2. Para efeitos desta garantia entende-se por:
• Arrombamento: O rompimento, fratura ou destruição no todo ou em parte de qualquer elemento ou mecanismo que sirva para fechar ou impedir a entrada exterior ou interior no estabelecimento seguro, ou lugar fechado dele dependente, ou de móveis destinados a guardar quaisquer objetos;
 • Escalamento: A introdução no estabelecimento seguro, ou em lugar fechado dele dependente, por telhados, portas, janelas ou paredes ou por qualquer construção que sirva para fechar ou impedir a entrada ou passagem e, bem assim, por abertura subterrânea não destinada a entrada;
• Chaves Falsas:
• As imitadas, contrafeitas ou alteradas;
• As verdadeiras quando, fortuita ou sub-repticiamente, estejam fora do poder de quem tiver o direito de as usar;
• As gazuas ou quaisquer instrumentos que possam servir para abrir fechaduras ou outros dispositivos de segurança.
(…)”
24. Incluindo “014-Danos em Bens de Terceiros – o que está seguro
1. Pagamento, até ao limite do valor fixado nas Condições Particulares, dos danos diretamente sofridos por bens pertencentes a Terceiros, que se encontrem em poder do Segurado, em consequência direta de sinistro garantido pelo presente contrato.
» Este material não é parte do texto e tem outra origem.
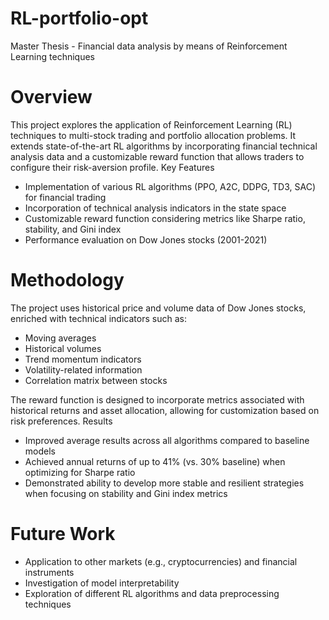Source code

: # RL-portfolio-opt
Master Thesis - Financial data analysis by means of Reinforcement Learning techniques

# Overview
This project explores the application of Reinforcement Learning (RL) techniques to multi-stock trading and portfolio allocation problems. It extends state-of-the-art RL algorithms by incorporating financial technical analysis data and a customizable reward function that allows traders to configure their risk-aversion profile.
Key Features

- Implementation of various RL algorithms (PPO, A2C, DDPG, TD3, SAC) for financial trading
- Incorporation of technical analysis indicators in the state space
- Customizable reward function considering metrics like Sharpe ratio, stability, and Gini index
- Performance evaluation on Dow Jones stocks (2001-2021)

# Methodology
The project uses historical price and volume data of Dow Jones stocks, enriched with technical indicators such as:

- Moving averages
- Historical volumes
- Trend momentum indicators
- Volatility-related information
- Correlation matrix between stocks

The reward function is designed to incorporate metrics associated with historical returns and asset allocation, allowing for customization based on risk preferences.
Results

- Improved average results across all algorithms compared to baseline models
- Achieved annual returns of up to 41% (vs. 30% baseline) when optimizing for Sharpe ratio
- Demonstrated ability to develop more stable and resilient strategies when focusing on stability and Gini index metrics

# Future Work

- Application to other markets (e.g., cryptocurrencies) and financial instruments
- Investigation of model interpretability
- Exploration of different RL algorithms and data preprocessing techniques

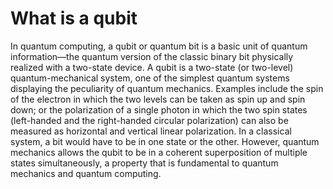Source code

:# What is a qubit

In quantum computing, a qubit or quantum bit is a basic unit of quantum information—the quantum version of the classic binary bit physically realized with a two-state device. 
A qubit is a two-state (or two-level) quantum-mechanical system, one of the simplest quantum systems displaying the peculiarity of quantum mechanics. 
Examples include the spin of the electron in which the two levels can be taken as spin up and spin down; or the polarization of a single photon in which the two spin 
states (left-handed and the right-handed circular polarization) can also be measured as horizontal and vertical linear polarization. 
In a classical system, a bit would have to be in one state or the other. However, quantum mechanics allows the qubit to be in a coherent superposition of multiple states simultaneously, 
a property that is fundamental to quantum mechanics and quantum computing.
2. Se, no momento em que se verificar qualquer ocorrência coberta por esta cobertura, existirem ou vigorarem outros contratos de seguro que garantam os mesmos danos, subscritos pelos terceiros depositários, em data anterior à da subscrição da presente cobertura, esta funcionará apenas em excesso desses seguros.”, sendo o limite de indemnização de 54.121,6€.
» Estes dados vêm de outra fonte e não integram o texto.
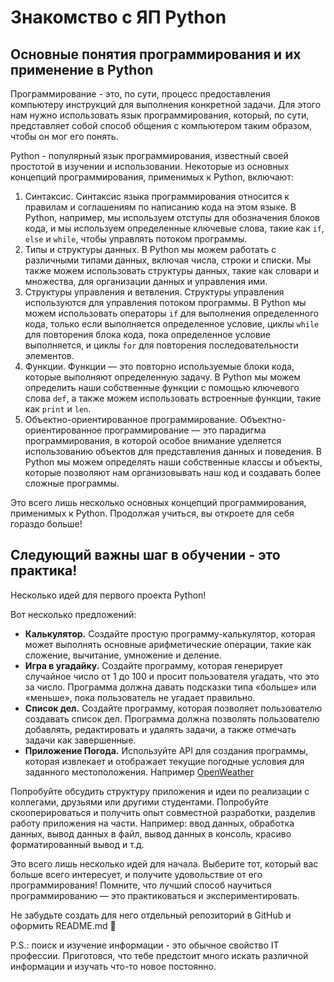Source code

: # Знакомство с ЯП Python

## Основные понятия программирования и их применение в Python

Программирование - это, по сути, процесс предоставления компьютеру инструкций для выполнения конкретной задачи. Для
этого нам нужно использовать язык программирования, который, по сути, представляет собой способ общения с компьютером
таким образом, чтобы он мог его понять.

Python - популярный язык программирования, известный своей простотой в изучении и использовании. Некоторые из основных
концепций программирования, применимых к Python, включают:

1. Синтаксис. Синтаксис языка программирования относится к правилам и соглашениям по написанию кода на этом языке. В
   Python, например, мы используем отступы для обозначения блоков кода, и мы используем определенные ключевые слова,
   такие как `if`, `else` и `while`, чтобы управлять потоком программы.
2. Типы и структуры данных. В Python мы можем работать с различными типами данных, включая числа, строки и списки. Мы
   также можем использовать структуры данных, такие как словари и множества, для организации данных и управления ими.
3. Структуры управления и ветвления. Структуры управления используются для управления потоком программы. В Python мы
   можем использовать операторы `if` для выполнения определенного кода, только если выполняется определенное условие,
   циклы `while` для повторения блока кода, пока определенное условие выполняется, и циклы `for` для повторения
   последовательности элементов.
4. Функции. Функции — это повторно используемые блоки кода, которые выполняют определенную задачу. В Python мы можем
   определить наши собственные функции с помощью ключевого слова `def`, а также можем использовать встроенные функции,
   такие как `print` и `len`.
5. Объектно-ориентированное программирование. Объектно-ориентированное программирование — это парадигма
   программирования, в которой особое внимание уделяется использованию объектов для представления данных и поведения. В
   Python мы можем определять наши собственные классы и объекты, которые позволяют нам организовывать наш код и
   создавать более сложные программы.

Это всего лишь несколько основных концепций программирования, применимых к Python. Продолжая учиться, вы откроете для
себя гораздо больше!

## Следующий важны шаг в обучении - это практика!

Несколько идей для первого проекта Python!

Вот несколько предложений:

+ **Калькулятор.** Создайте простую программу-калькулятор, которая может выполнять основные арифметические операции,
  такие как сложение, вычитание, умножение и деление.
+ **Игра в угадайку.** Создайте программу, которая генерирует случайное число от 1 до 100 и просит пользователя угадать,
  что это за число. Программа должна давать подсказки типа «больше» или «меньше», пока пользователь не угадает
  правильно.
+ **Список дел.** Создайте программу, которая позволяет пользователю создавать список дел. Программа должна позволять
  пользователю добавлять, редактировать и удалять задачи, а также отмечать задачи как завершенные.
+ **Приложение Погода.** Используйте API для создания программы, которая извлекает и отображает текущие погодные условия
  для заданного местоположения. Например [OpenWeather](https://openweathermap.org/api)

Попробуйте обсудить структуру приложения и идеи по реализации с коллегами, друзьями или другими студентами. Попробуйте
скооперироваться и получить опыт совместной разработки, разделив работу приложения на части. Например: ввод данных,
обработка данных, вывод данных в файл, вывод данных в консоль, красиво форматированный вывод и т.д.

Это всего лишь несколько идей для начала. Выберите тот, который вас больше всего интересует, и получите удовольствие от
его программирования! Помните, что лучший способ научиться программированию — это практиковаться и экспериментировать.

Не забудьте создать для него отдельный репозиторий в GitHub и оформить README.md 🙂

P.S.: поиск и изучение информации - это обычное свойство IT профессии. Приготовся, что тебе предстоит много искать
различной информации и изучать что-то новое постоянно.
25. Na sequência da participação do sinistro pela 1ª Ré à 2ª Ré esta solicitou à GEP que procedesse à peritagem do sinistro o que foi feito, constando no respetivo relatório junto com a contestação da 2ª Ré:
“(…)
Danos em Bens de Terceiros (condicional)
Viatura Furtada – Foi-nos reclamado o valor e 12.000,00€, conforme consta da listagem (…)
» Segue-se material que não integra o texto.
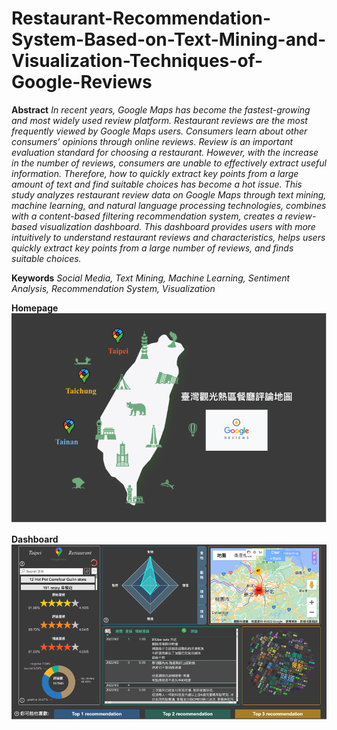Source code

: # Restaurant-Recommendation-System-Based-on-Text-Mining-and-Visualization-Techniques-of-Google-Reviews

**Abstract**
_In recent years, Google Maps has become the fastest-growing and most widely used review platform. Restaurant reviews are the most frequently viewed by Google Maps users. Consumers learn about other consumers’ opinions through online reviews. Review is an important evaluation standard for choosing a restaurant. However, with the increase in the number of reviews, consumers are unable to effectively extract useful information. Therefore, how to quickly extract key points from a large amount of text and find suitable choices has become a hot issue. This study analyzes restaurant review data on Google Maps through text mining, machine learning, and natural language processing technologies, combines with a content-based filtering recommendation system, creates a review-based visualization dashboard. This dashboard provides users with more intuitively to understand restaurant reviews and characteristics, helps users quickly extract key points from a large number of reviews, and finds suitable choices._

**Keywords**
_Social Media, Text Mining, Machine Learning, Sentiment Analysis, Recommendation System, Visualization_



**Homepage**
![Visualization system Home page](https://github.com/Snoopy1994/Restaurant-Recommendation-System-Based-on-Text-Mining-and-Visualization-Techniques-of-Google-Reviews/blob/main/homepage.png)

**Dashboard**
![Analysis dashboard](https://github.com/Snoopy1994/Restaurant-Recommendation-System-Based-on-Text-Mining-and-Visualization-Techniques-of-Google-Reviews/blob/main/Dashboard.png)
Em consulta no mercado apuramos que o veículo com aquelas características o valor atual é de 13.000,00€ a 13.500,00€ pelo que aceitamos o valor reclamado de 12.000,00€, que fixamos com prejuízo, apurado a título condicional uma vez que a Z... já assumiu o pagamento da indemnização ao seu Segurado. (…)”
26.Tendo em conta os danos apurados a R. F... efetuou o pagamento à sua segurada do montante total de 3.394,47€, de que a 1ª Ré deu “plena e integral quitação (…) no que respeita às indemnizações por ele devidas ao abrigo da apólice em título em consequência do sinistro referenciado, subrogando-o em todos os nossos direitos contra os responsáveis pelos prejuízos indemnizados.”
*
B) Factos não provados:
- O perito da GEP apurou que o valor da viatura era efetivamente 12.000,00€ e que o valor pelo qual se encontrava à venda era 10.000,00€:
- O valor da viatura era 14.150,00€”.
A 1.ª instância entendeu dar razão à Autora, condenando, parcialmente, a 2.ª Ré/Apelante.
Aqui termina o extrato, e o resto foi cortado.